Exercise prompt: In the listing below, find each line containing "around" and report it.
=== Section Start ===
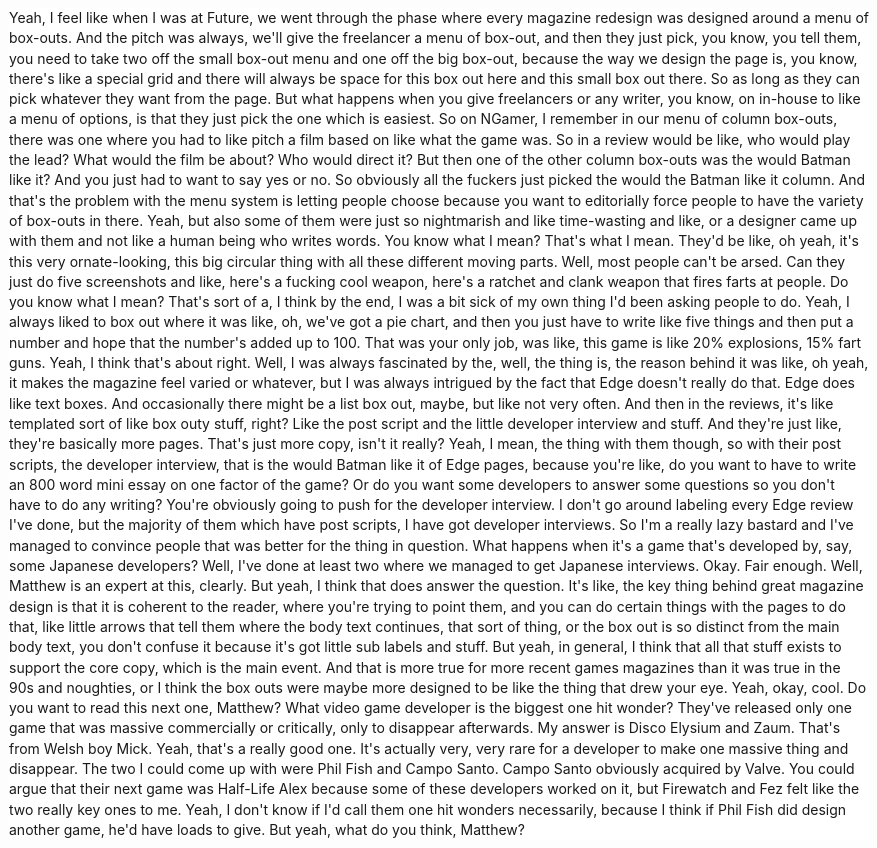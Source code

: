 Yeah, I feel like when I was at Future, we went through the phase where every magazine redesign was designed around a menu of box-outs. And the pitch was always, we'll give the freelancer a menu of box-out, and then they just pick, you know, you tell them, you need to take two off the small box-out menu and one off the big box-out, because the way we design the page is, you know, there's like a special grid and there will always be space for this box out here and this small box out there. So as long as they can pick whatever they want from the page.
But what happens when you give freelancers or any writer, you know, on in-house to like a menu of options, is that they just pick the one which is easiest. So on NGamer, I remember in our menu of column box-outs, there was one where you had to like pitch a film based on like what the game was. So in a review would be like, who would play the lead?
What would the film be about? Who would direct it? But then one of the other column box-outs was the would Batman like it?
And you just had to want to say yes or no. So obviously all the fuckers just picked the would the Batman like it column. And that's the problem with the menu system is letting people choose because you want to editorially force people to have the variety of box-outs in there.
Yeah, but also some of them were just so nightmarish and like time-wasting and like, or a designer came up with them and not like a human being who writes words. You know what I mean? That's what I mean.
They'd be like, oh yeah, it's this very ornate-looking, this big circular thing with all these different moving parts. Well, most people can't be arsed. Can they just do five screenshots and like, here's a fucking cool weapon, here's a ratchet and clank weapon that fires farts at people.
Do you know what I mean? That's sort of a, I think by the end, I was a bit sick of my own thing I'd been asking people to do.
Yeah, I always liked to box out where it was like, oh, we've got a pie chart, and then you just have to write like five things and then put a number and hope that the number's added up to 100. That was your only job, was like, this game is like 20% explosions, 15% fart guns. Yeah, I think that's about right.
Well, I was always fascinated by the, well, the thing is, the reason behind it was like, oh yeah, it makes the magazine feel varied or whatever, but I was always intrigued by the fact that Edge doesn't really do that. Edge does like text boxes. And occasionally there might be a list box out, maybe, but like not very often.
And then in the reviews, it's like templated sort of like box outy stuff, right? Like the post script and the little developer interview and stuff. And they're just like, they're basically more pages.
That's just more copy, isn't it really?
Yeah, I mean, the thing with them though, so with their post scripts, the developer interview, that is the would Batman like it of Edge pages, because you're like, do you want to have to write an 800 word mini essay on one factor of the game? Or do you want some developers to answer some questions so you don't have to do any writing? You're obviously going to push for the developer interview.
I don't go around labeling every Edge review I've done, but the majority of them which have post scripts, I have got developer interviews. So I'm a really lazy bastard and I've managed to convince people that was better for the thing in question.
What happens when it's a game that's developed by, say, some Japanese developers?
Well, I've done at least two where we managed to get Japanese interviews.
Okay. Fair enough. Well, Matthew is an expert at this, clearly.
But yeah, I think that does answer the question. It's like, the key thing behind great magazine design is that it is coherent to the reader, where you're trying to point them, and you can do certain things with the pages to do that, like little arrows that tell them where the body text continues, that sort of thing, or the box out is so distinct from the main body text, you don't confuse it because it's got little sub labels and stuff. But yeah, in general, I think that all that stuff exists to support the core copy, which is the main event.
And that is more true for more recent games magazines than it was true in the 90s and noughties, or I think the box outs were maybe more designed to be like the thing that drew your eye. Yeah, okay, cool. Do you want to read this next one, Matthew?
What video game developer is the biggest one hit wonder? They've released only one game that was massive commercially or critically, only to disappear afterwards. My answer is Disco Elysium and Zaum.
That's from Welsh boy Mick.
Yeah, that's a really good one. It's actually very, very rare for a developer to make one massive thing and disappear. The two I could come up with were Phil Fish and Campo Santo.
Campo Santo obviously acquired by Valve. You could argue that their next game was Half-Life Alex because some of these developers worked on it, but Firewatch and Fez felt like the two really key ones to me. Yeah, I don't know if I'd call them one hit wonders necessarily, because I think if Phil Fish did design another game, he'd have loads to give.
But yeah, what do you think, Matthew?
=== Section End ===
Reply:
: Yeah, I feel like when I was at Future, we went through the phase where every magazine redesign was designed around a menu of box-outs. And the pitch was always, we'll give the freelancer a menu of box-out, and then they just pick, you know, you tell them, you need to take two off the small box-out menu and one off the big box-out, because the way we design the page is, you know, there's like a special grid and there will always be space for this box out here and this small box out there. So as long as they can pick whatever they want from the page.
I don't go around labeling every Edge review I've done, but the majority of them which have post scripts, I have got developer interviews. So I'm a really lazy bastard and I've managed to convince people that was better for the thing in question.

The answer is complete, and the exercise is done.